今日はシゲも一緒に久しぶりの祭日でした。もちろん凛太郎も一緒に、近所のショッピングセンターなどへ買い物に行きました。凛太郎は一日いい子で、平和な秋の一日でした。
先生は大阪の町なかで生まれ育った。市立中学に入学したのは昭和三十七年。その頃の日本がどんなふうだったか調べてみてくれれば、これからの先生の話がよくわかってもらえると思う。テレビが初めて登場したが、物好きで経済的に豊かな人が据えつけるくらいで、現在の自家用車より高価なものという感じがあった。収入の割には家族の多かった先生の家には、それから四、五年経たないとテレビを買う余裕はなかった。内向的な性格の先生は、家の中で独り、本ばかり読んでいるような少年になっていった。中学校に入学してすぐに書かされた、「生い立ちの記」という作文がある。一切手を加えずに引用してみる。
生い立ちの記 一年十三組 児玉 隆
株式会社藤永田造船所の附属病院である鶴見橋の藤永田病院に、赤子の声が上がったのは、夏の残暑がまだとても酷しかった、昭和二十五年九月二十一日の夜中の事だった。

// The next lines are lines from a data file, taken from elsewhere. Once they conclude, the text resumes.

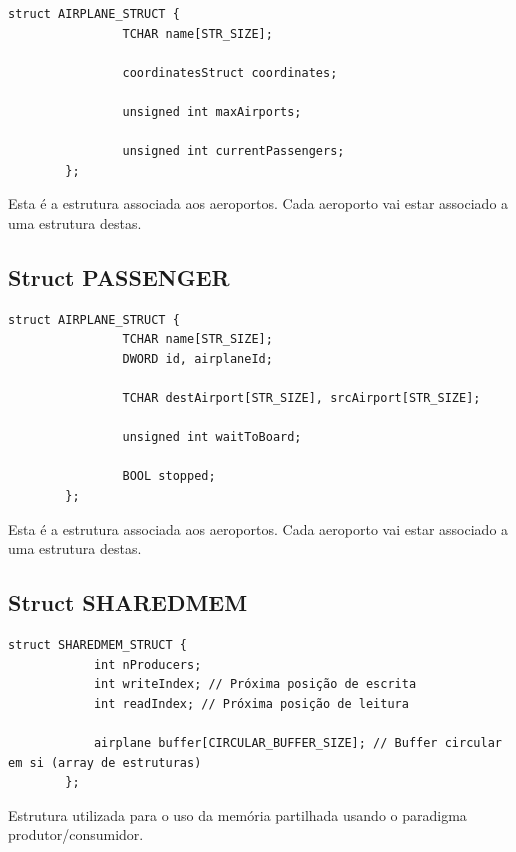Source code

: \documentclass[11pt]{article}
\begin{document}
	\begin{lstlisting}[caption=Struct AIRPORT]
		struct AIRPLANE_STRUCT {
		        TCHAR name[STR_SIZE];

            	coordinatesStruct coordinates;
            
            	unsigned int maxAirports;
            
            	unsigned int currentPassengers;
		};
	\end{lstlisting}

	Esta é a estrutura associada aos aeroportos. Cada aeroporto vai estar associado a uma estrutura destas.
	
	
	
	\large
	\subsection{Struct PASSENGER}
	\normalsize

	\begin{lstlisting}[caption=Struct PASSENGER]
		struct AIRPLANE_STRUCT {
		        TCHAR name[STR_SIZE];
            	DWORD id, airplaneId;
            
            	TCHAR destAirport[STR_SIZE], srcAirport[STR_SIZE];
            
            	unsigned int waitToBoard;
            
            	BOOL stopped;
		};
	\end{lstlisting}

	Esta é a estrutura associada aos aeroportos. Cada aeroporto vai estar associado a uma estrutura destas.
	
	
	\large
	\subsection{Struct SHAREDMEM}
	\normalsize
	
	\begin{lstlisting}[caption=Struct SHAREDMEM\_STRUCT]
        struct SHAREDMEM_STRUCT {
        	int nProducers;
        	int writeIndex; // Próxima posição de escrita
        	int readIndex; // Próxima posição de leitura
        
        	airplane buffer[CIRCULAR_BUFFER_SIZE]; // Buffer circular em si (array de estruturas)
        };
	\end{lstlisting}
	
	Estrutura utilizada para o uso da memória partilhada usando o paradigma produtor/consumidor.
	
	
	\large
\end{document}
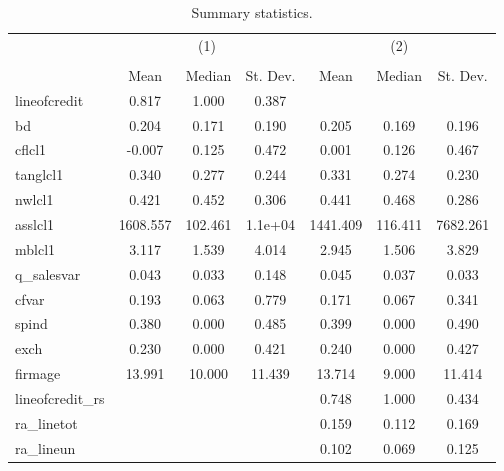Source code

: \begin{table}[htbp]\centering
\def\sym#1{\ifmmode^{#1}\else\(^{#1}\)\fi}
\caption{Summary statistics.}
\begin{tabular}{l*{2}{ccc}}
\hline\hline
            &\multicolumn{3}{c}{(1)}               &\multicolumn{3}{c}{(2)}               \\
            &\multicolumn{3}{c}{}                  &\multicolumn{3}{c}{}                  \\
            &        Mean&      Median&    St. Dev.&        Mean&      Median&    St. Dev.\\
\hline
lineofcredit&       0.817&       1.000&       0.387&            &            &            \\
bd          &       0.204&       0.171&       0.190&       0.205&       0.169&       0.196\\
cflcl1      &      -0.007&       0.125&       0.472&       0.001&       0.126&       0.467\\
tanglcl1    &       0.340&       0.277&       0.244&       0.331&       0.274&       0.230\\
nwlcl1      &       0.421&       0.452&       0.306&       0.441&       0.468&       0.286\\
asslcl1     &    1608.557&     102.461&     1.1e+04&    1441.409&     116.411&    7682.261\\
mblcl1      &       3.117&       1.539&       4.014&       2.945&       1.506&       3.829\\
q\_salesvar  &       0.043&       0.033&       0.148&       0.045&       0.037&       0.033\\
cfvar       &       0.193&       0.063&       0.779&       0.171&       0.067&       0.341\\
spind       &       0.380&       0.000&       0.485&       0.399&       0.000&       0.490\\
exch        &       0.230&       0.000&       0.421&       0.240&       0.000&       0.427\\
firmage     &      13.991&      10.000&      11.439&      13.714&       9.000&      11.414\\
lineofcredit\_rs&            &            &            &       0.748&       1.000&       0.434\\
ra\_linetot  &            &            &            &       0.159&       0.112&       0.169\\
ra\_lineun   &            &            &            &       0.102&       0.069&       0.125\\

\end{tabular}
\end{table}
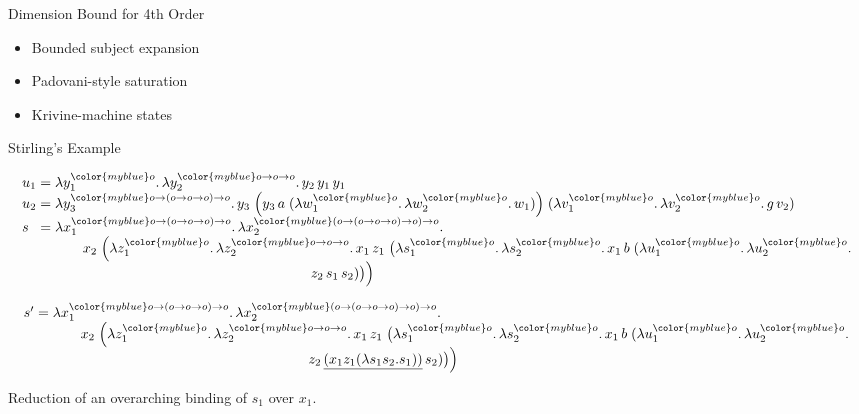 \documentclass{beamer}
\renewcommand{\:}{\mbox{\,:\,}\xspace}
\newcommand{\type}[1]{{\color{myblue}#1}}
\begin{document}

  
  \begin{frame}{Dimension Bound for 4th Order}
    \begin{itemize}
    \item Bounded subject expansion
    \item Padovani-style saturation
    \item Krivine-machine states
    \end{itemize}
  \end{frame}


  \begin{frame}{Stirling's Example}

    \begin{displaymath}
  \begin{array}{l@{\;}c@{\;}l}
    u_1 & = & \lambda y_1^{\type{o}}.\, \lambda y_2^{\type{o \to o \to o}}.\, y_2\, y_1\, y_1\\
    u_2 & = & \lambda y_3^{\type{o \to (o \to o \to o) \to o}}.\,
               y_3\;\Bigl(y_3\, a\; (\lambda w_1^{\type{o}}.\, \lambda w_2^{\type{o}}.\, w_1)\Bigr)
               \;(\lambda v_1^{\type{o}}.\, \lambda v_2^{\type{o}}.\, g\, v_2)\\
    s & = & \lambda x_1^{\type{o \to (o \to o \to o) \to o}}.\,
  \lambda x_2^{\type{(o \to (o \to o \to o) \to o) \to o}}.\,\\ & & \qquad
  x_2\;\Bigl(
    \lambda z_1^{\type{o}}.\, \lambda z_2^{\type{o \to o \to o}}.\,
    x_1\, z_1\;
    \bigl(
      \lambda s_1^{\type{o}}.\, \lambda s_2^{\type{o}}.\,
      x_1\, b\;
      (\lambda u_1^{\type{o}}.\, \lambda u_2^{\type{o}}.\,\\ & & \mbox{~}\hspace{18em}
      z_2\, s_1\, s_2)
    \bigr)
  \Bigr)\mbox{~}\hspace{5em}
  \end{array}
\end{displaymath}


\begin{displaymath}
  \begin{array}{l@{\;}c@{\;}l}
    s' & = & \lambda x_1^{\type{o \to (o \to o \to o) \to o}}.\,
             \lambda x_2^{\type{(o \to (o \to o \to o) \to o) \to o}}.\,\\ & & \qquad
  x_2\;\Bigl(
\lambda z_1^{\type{o}}.\, \lambda z_2^{\type{o \to o \to o}}.\,
    x_1\, z_1\;
    \bigl(
      \lambda s_1^{\type{o}}.\, \lambda s_2^{\type{o}}.\,
      x_1\, b\;
      (\lambda u_1^{\type{o}}.\, \lambda u_2^{\type{o}}.\,\\ & & \mbox{~}\hspace{18em}
      z_2\, \underline{(x_1z_1(\lambda s_1s_2.s_1))}\, s_2)
    \bigr)
  \Bigr)
  \end{array}
\end{displaymath}


   Reduction of an overarching binding of $s_1$ over $x_1$.
  \end{frame}
\end{document}
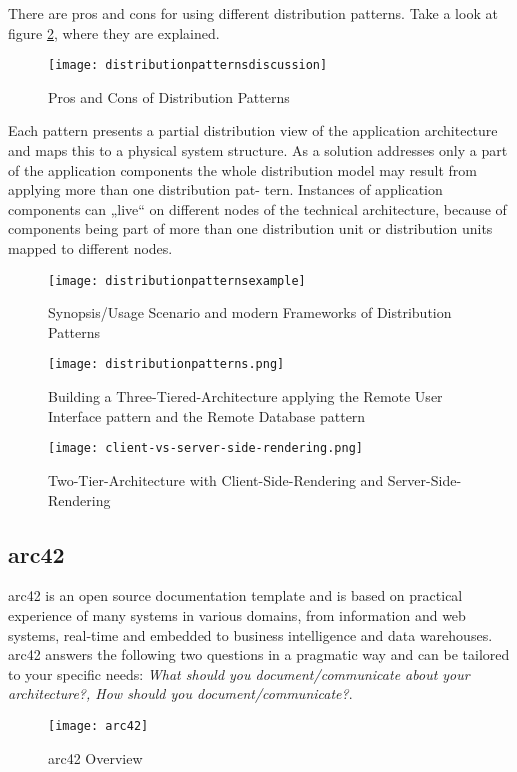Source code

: There are pros and cons for using different distribution patterns. Take a look at figure \ref{fig:dpatternsdiscussion}, where they are explained.

\begin{figure}[H]
  \center
  \texttt{[image: distributionpatternsdiscussion]}
  \caption{Pros and Cons of Distribution Patterns}
  \label{fig:dpatternsdiscussion}
\end{figure}

Each pattern presents a partial distribution view of the application architecture and maps this to a physical system structure. As a solution addresses only a part of the application components the whole distribution model may result from applying more than one distribution pat- tern. Instances of application components can „live“ on different nodes of the technical architecture, because of components being part of more than one distribution unit or distribution units mapped to different nodes.

\begin{figure}[H]
  \center
  \texttt{[image: distributionpatternsexample]}
  \caption{Synopsis/Usage Scenario and modern Frameworks of Distribution Patterns}
  \label{fig:dpatternsdiscussion}
\end{figure}

\begin{figure}[H]
  \center
  \texttt{[image: distributionpatterns.png]}
  \caption{Building a Three-Tiered-Architecture applying the Remote User Interface pattern and the Remote Database pattern}
\end{figure}

\begin{figure}[H]
  \center
  \texttt{[image: client-vs-server-side-rendering.png]}
  \caption{Two-Tier-Architecture with Client-Side-Rendering and Server-Side-Rendering}
\end{figure}

\subsection{arc42}
arc42 is an open source documentation template and is based on practical experience of many systems in various domains, from information and web systems, real-time and embedded to business intelligence and data warehouses. arc42 answers the following two questions in a pragmatic way and can be tailored to your specific needs: \textit{What should you document/communicate about your architecture?,  How should you document/communicate?}.

\begin{figure}[H]
  \center
  \texttt{[image: arc42]}
  \caption{arc42 Overview}
\end{figure}
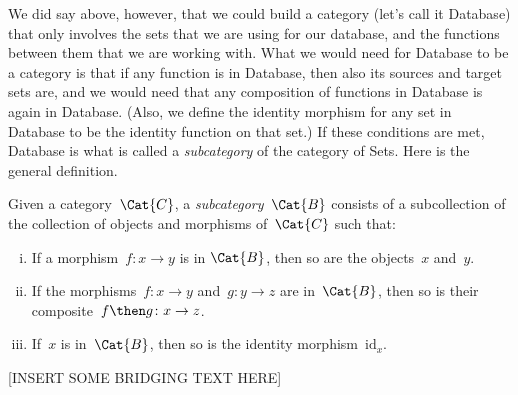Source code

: We did say above, however, that we could build a category (let's call it \textsf{Database}) that only involves the sets that we are using for our database, and the functions between them that we are working with. What we would need for \textsf{Database} to be a category is that if any function is in \textsf{Database}, then also its sources and target sets are, and we would need that any composition of functions in \textsf{Database} is again in \textsf{Database}. (Also, we define the identity morphism for any set in \textsf{Database} to be the identity function on that set.) If these conditions are met, \textsf{Database} is what is called a \emph{subcategory} of the category of Sets. Here is the general definition. 

\begin{shaded*}
\begin{definition}[Subcategory]
\label{def:subcategory}
	Given a category~$\Cat{C}$, a \emph{subcategory}~$\Cat{B}$ consists of a subcollection of the collection of objects and morphisms of~$\Cat{C}$ such that:
	\begin{enumerate}[(i)]
	\item If a morphism~$f \colon x\to y$ is in $\Cat{B}$, then so are the objects~$x$ and~$y$.
	\item If the morphisms~$f\colon x\to y$ and~$g\colon y\to z$ are in~$\Cat{B}$, then so is their composite~$f\then g\colon x\to z$.
	\item If~$x$ is in~$\Cat{B}$, then so is the identity morphism~$\text{id}_x$.
	\end{enumerate}
\end{definition}
\end{shaded*}


[INSERT SOME BRIDGING TEXT HERE]


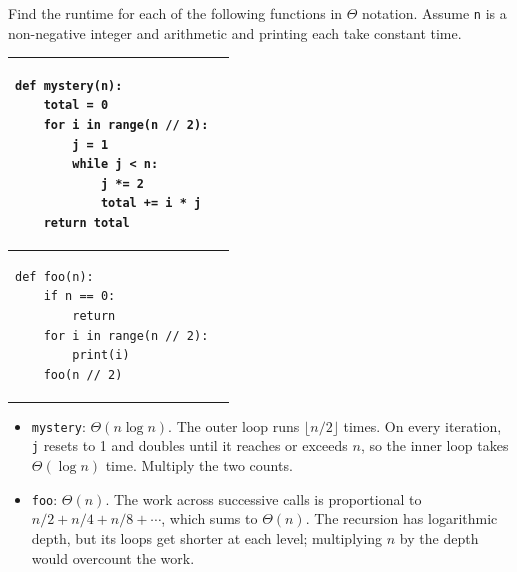 \begin{blocksection}
\question Find the runtime for each of the following functions in
$\Theta$ notation. Assume \lstinline{n} is a non-negative integer and
arithmetic and printing each take constant time.

\begin{center}
\begin{tabular}{ |p{13cm}|p{2cm}| }
\hline
\begin{lstlisting}
def mystery(n):
    total = 0
    for i in range(n // 2):
        j = 1
        while j < n:
            j *= 2
            total += i * j
    return total
\end{lstlisting} &  \\  \hline

\begin{lstlisting}
def foo(n):
    if n == 0:
        return
    for i in range(n // 2):
        print(i)
    foo(n // 2)
\end{lstlisting} &  \\  \hline
\end{tabular}
\end{center}

\end{blocksection}

\begin{solution}
\begin{itemize}
    \item \lstinline{mystery}: $\Theta(n\log n)$. The outer loop runs
    $\lfloor n/2\rfloor$ times. On every iteration, \lstinline{j} resets to
    1 and doubles until it reaches or exceeds $n$, so the inner loop takes
    $\Theta(\log n)$ time. Multiply the two counts.
    \item \lstinline{foo}: $\Theta(n)$. The work across successive calls is
    proportional to $n/2 + n/4 + n/8 + \cdots$, which sums to $\Theta(n)$.
    The recursion has logarithmic depth, but its loops get shorter at each
    level; multiplying $n$ by the depth would overcount the work.
\end{itemize}
\end{solution}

母はその会社へ勤め、その間、僕を産んだのだった。僕が生まれた時、母は安月給の会社を幾日も休まなければならなかった。それというのも、父が、母を装飾品にして、自分は、西成の飛田界隈で遊びまわっていたためであった。僕が生まれてからも父は相変わらずで、家を二日も三日も、時には一週間もあけた。
父は小さい頃、勉強も、スポーツもよくでき、大阪市から中学校へ行かせてもらえたほどだったそうだ。母も小学校の頃は、僕とは比較出来ないほどの優等生だったそうだ。その父がこのように遊びまわっているのは、真実に今考えても、情けなく思う。
母と僕が父の実家である「岡本」の家を出て、母の実家である「児玉」の家へ帰ったのが、僕が加賀幼稚園を経て、加賀屋小学校の二年の頃だった。話が余談になるが、僕の小学校一年生の頃の成績といえば、オール上だったそうだ。それが僕の努力不足のため、一年上がるごとに成績は、落ちて行く一方だった。
児玉の家へ帰ってからも、実際に実家には入らず、近所のアパートに、住む事になった。それからは苦しくても、僕と母の二人だけの楽しい日が続いた。楽しい生活は一年足らずで終わった。今度は、僕は何ともないが、母にとっては、気がねを実家にかけての間借りの生活だった。
しかし僕は岡本の家を出てからは、今中学三年の姉もいなくなり、一人っ子であったため、少し甘やかされて育ったようだった。母は僕に悪い所か多くあるように言った。一つは、すぐにあきる。一つは、おませだ。僕が、そんな色々の欠点にもまけず、ぐれもせずに、今日に至ったのは、やっぱり平凡に母のおかげだと思っている。僕が小さい時忘れないことの一つに、よく遠歩きをしたということがある。今でもそうだ。大人になってからも方ぼうへ行ってみたい。また小学校の時では、六年生が、最も有意義に過ごした学年だったと思う。
最後に、僕の一番悪い、人にも言いたくない欠点。それは、母のお金を千円も盗んだ事だ。これは小学校三年の頃だった。僕はこんな、過去の暗い影を早く忘れさりたい気持ちである。僕は将来に大きな夢をもっている。それでいて、僕には努力が不足している。母は努力家だった。努力を得たい。
なんと下手くそな作文ですね。こう、構えて書いているというのが見え見えです。いやな中学生だったようです。凛太郎の輝く瞳に、恥ずかしい思いでいっぱいです。